ABOUT THIS TASK => In the records below, find the line with "irrationalité de $x$)"; retype that line and all the following lines through the end, exactly, and add nothing.

· · · · ·

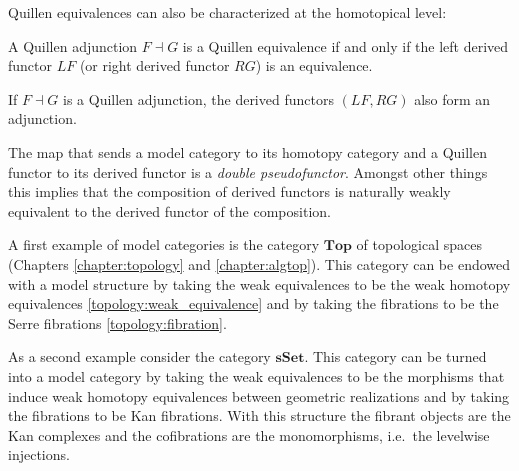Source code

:     Quillen equivalences can also be characterized at the homotopical level:
    \begin{property}
        A Quillen adjunction $F\dashv G$ is a Quillen equivalence if and only if the left derived functor $LF$ (or right derived functor $RG$) is an equivalence.
    \end{property}
    \begin{property}
        If $F\dashv G$ is a Quillen adjunction, the derived functors $(LF,RG)$ also form an adjunction.
    \end{property}

    \begin{property}
        The map that sends a model category to its homotopy category and a Quillen functor to its derived functor is a \textit{double pseudofunctor}. Amongst other things this implies that the composition of derived functors is naturally weakly equivalent to the derived functor of the composition.
    \end{property}

    \begin{example}
        A first example of model categories is the category $\mathbf{Top}$ of topological spaces (Chapters \ref{chapter:topology} and \ref{chapter:algtop}). This category can be endowed with a model structure by taking the weak equivalences to be the weak homotopy equivalences \ref{topology:weak_equivalence} and by taking the fibrations to be the Serre fibrations \ref{topology:fibration}.
    \end{example}
    \begin{example}\label{model:sset_model_structure}
        As a second example consider the category $\mathbf{sSet}$. This category can be turned into a model category by taking the weak equivalences to be the morphisms that induce weak homotopy equivalences between geometric realizations and by taking the fibrations to be Kan fibrations. With this structure the fibrant objects are the Kan complexes and the cofibrations are the monomorphisms, i.e.~the levelwise injections.
    \end{example}

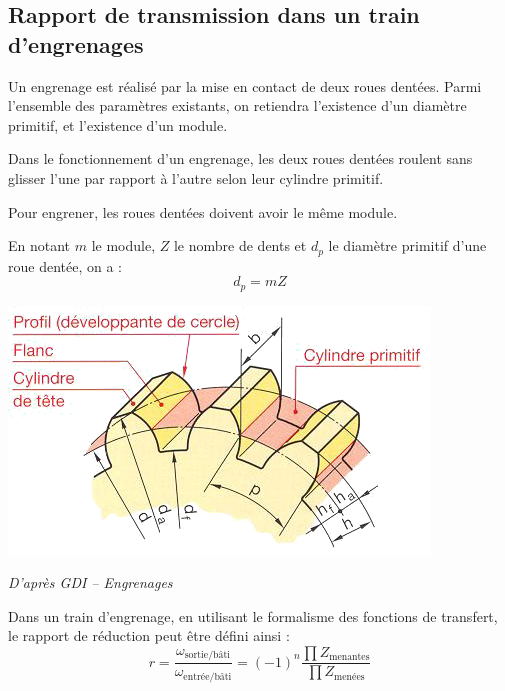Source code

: \documentclass[10pt,oneside]{article}
\begin{document}
\subsection{Rapport de transmission dans un train d'engrenages}
\begin{defi}
\begin{minipage}[c]{.55\linewidth}
Un engrenage est réalisé par la mise en contact de deux roues dentées. Parmi l'ensemble des paramètres existants, on retiendra l'existence d'un diamètre primitif, et l'existence d'un module.

Dans le fonctionnement d'un engrenage, les deux roues dentées roulent sans glisser l'une par rapport à l'autre selon leur cylindre primitif. 

Pour engrener, les roues dentées doivent avoir le même module.

En notant $m$ le module, $Z$ le nombre de dents et $d_p$ le diamètre primitif d'une roue dentée, on a :
$$
d_p = mZ
$$
\end{minipage} \hfill
\begin{minipage}[c]{.4\linewidth}
\begin{center}
\includegraphics[width=.95\textwidth]{png/gdi}

\textit{D'après GDI -- Engrenages \cite{gdi}}
\end{center}
\end{minipage}
\end{defi}

\begin{resultat}
Dans un train d'engrenage, en utilisant le formalisme des fonctions de transfert, le rapport de réduction peut être défini ainsi : 
$$
r = \dfrac{\omega_{\text{sortie/bâti}}}{\omega_{\text{entrée/bâti}}} =  \left(-1\right)^n\dfrac{\prod Z_{\text{menantes}}}{\prod Z_{\text{menées}}}
$$
\end{resultat}
\end{document}

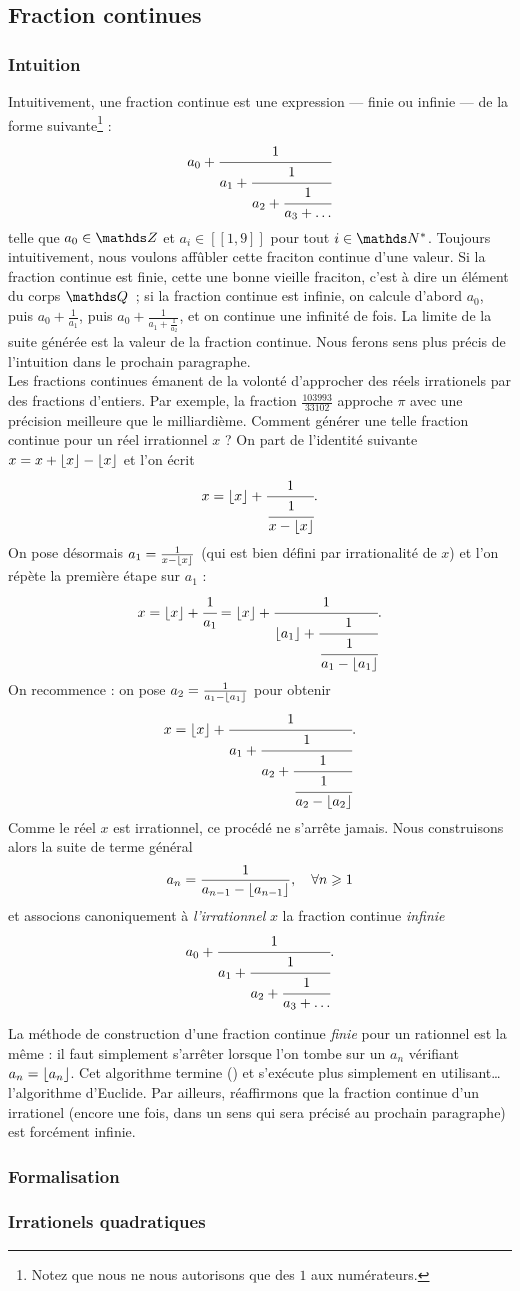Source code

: \subsection{Fraction continues}
\subsubsection{Intuition}

Intuitivement, une fraction continue est une expression — finie ou infinie — de
la forme suivante\footnote{Notez que nous ne nous autorisons que des $1$ aux
numérateurs.} :
\[a_0 + \cfrac{1}{a_1 + \cfrac{1}{a_2 + \cfrac{1}{a_3 + \dots}}}\]
telle que $a_0\in \Z$ et $a_i \in [\![1, 9]\!]$ pour tout $i\in \N^*$.
Toujours intuitivement, nous voulons affûbler cette fraciton continue d'une
valeur. Si la fraction continue est finie, cette une bonne vieille fraciton,
c'est à dire un élément du corps $\Q$~; si la fraction continue est infinie, on
calcule d'abord $a_0$, puis $a_0 + \frac{1}{a_1}$, puis $a_0 + \frac{1}{a_1
+\frac{1}{a_2}}$, et on continue une infinité de fois. La limite de la suite
générée est la \og{} valeur \fg{} de la fraction continue. Nous ferons sens plus
précis de l'intuition dans le prochain paragraphe. \\

Les fractions continues émanent de la volonté d'approcher des réels
irrationels par des fractions d'entiers. Par exemple, la fraction $\frac{103
993}{33 102}$ approche $\pi$ avec une précision meilleure que le milliardième.
Comment générer une telle fraction continue pour un réel irrationnel $x$ ?
On part de l'identité suivante $x = x + \lfloor x\rfloor - \lfloor x\rfloor$ et l'on écrit
\[x = \lfloor x\rfloor + \cfrac{1}{\cfrac{1}{x - \lfloor x\rfloor}}.\]
On pose désormais $a_1 = \frac{1}{x - \lfloor x\rfloor}$ (qui est bien défini par
irrationalité de $x$) et l'on répète la première étape sur $a_1$ :
\[x = \lfloor x\rfloor + \cfrac{1}{a_1} = \lfloor x\rfloor + \cfrac{1}{\lfloor a_1\rfloor +
\cfrac{1}{\cfrac{1}{a_1 - \lfloor a_1\rfloor}}}.\]
On recommence : on pose $a_2 = \frac{1}{a_1 - \lfloor a_1\rfloor}$ pour obtenir
\[x = \lfloor x\rfloor + \cfrac{1}{a_1 + \cfrac{1}{a_2 + \cfrac{1}{\cfrac{1}{a_2 -
\lfloor a_2\rfloor}}}}.\]
Comme le réel $x$ est irrationnel, ce procédé ne s'arrête jamais. Nous
construisons alors la suite de terme général
\[a_n = \frac{1}{a_{n-1} - \lfloor a_{n-1}\rfloor}, \quad \forall n \geqslant 1\]
et associons canoniquement à \emph{l'irrationnel} $x$ la fraction continue
\emph{infinie}
\[a_0 + \cfrac{1}{a_1 + \cfrac{1}{a_2 + \cfrac{1}{a_3 +
\dots}}}.\]

\begin{remarque}
La méthode de construction d'une fraction continue \emph{finie} pour un
rationnel est la même : il faut simplement s'arrêter lorsque l'on tombe sur un
$a_n$ vérifiant $a_n = \lfloor a_n\rfloor$. Cet algorithme termine () et
s'exécute plus simplement en utilisant… l'algorithme d'Euclide. Par ailleurs,
réaffirmons que la fraction continue d'un irrationel (encore une fois, dans un
sens qui sera précisé au prochain paragraphe) est forcément infinie.
\end{remarque}

\subsubsection{Formalisation}

\subsubsection{Irrationels quadratiques}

· · · · ·

RESULT OF THE TASK =>
irrationalité de $x$) et l'on répète la première étape sur $a_1$ :
\[x = \lfloor x\rfloor + \cfrac{1}{a_1} = \lfloor x\rfloor + \cfrac{1}{\lfloor a_1\rfloor +
\cfrac{1}{\cfrac{1}{a_1 - \lfloor a_1\rfloor}}}.\]
On recommence : on pose $a_2 = \frac{1}{a_1 - \lfloor a_1\rfloor}$ pour obtenir
\[x = \lfloor x\rfloor + \cfrac{1}{a_1 + \cfrac{1}{a_2 + \cfrac{1}{\cfrac{1}{a_2 -
\lfloor a_2\rfloor}}}}.\]
Comme le réel $x$ est irrationnel, ce procédé ne s'arrête jamais. Nous
construisons alors la suite de terme général
\[a_n = \frac{1}{a_{n-1} - \lfloor a_{n-1}\rfloor}, \quad \forall n \geqslant 1\]
et associons canoniquement à \emph{l'irrationnel} $x$ la fraction continue
\emph{infinie}
\[a_0 + \cfrac{1}{a_1 + \cfrac{1}{a_2 + \cfrac{1}{a_3 +
\dots}}}.\]

\begin{remarque}
La méthode de construction d'une fraction continue \emph{finie} pour un
rationnel est la même : il faut simplement s'arrêter lorsque l'on tombe sur un
$a_n$ vérifiant $a_n = \lfloor a_n\rfloor$. Cet algorithme termine () et
s'exécute plus simplement en utilisant… l'algorithme d'Euclide. Par ailleurs,
réaffirmons que la fraction continue d'un irrationel (encore une fois, dans un
sens qui sera précisé au prochain paragraphe) est forcément infinie.
\end{remarque}

\subsubsection{Formalisation}

\subsubsection{Irrationels quadratiques}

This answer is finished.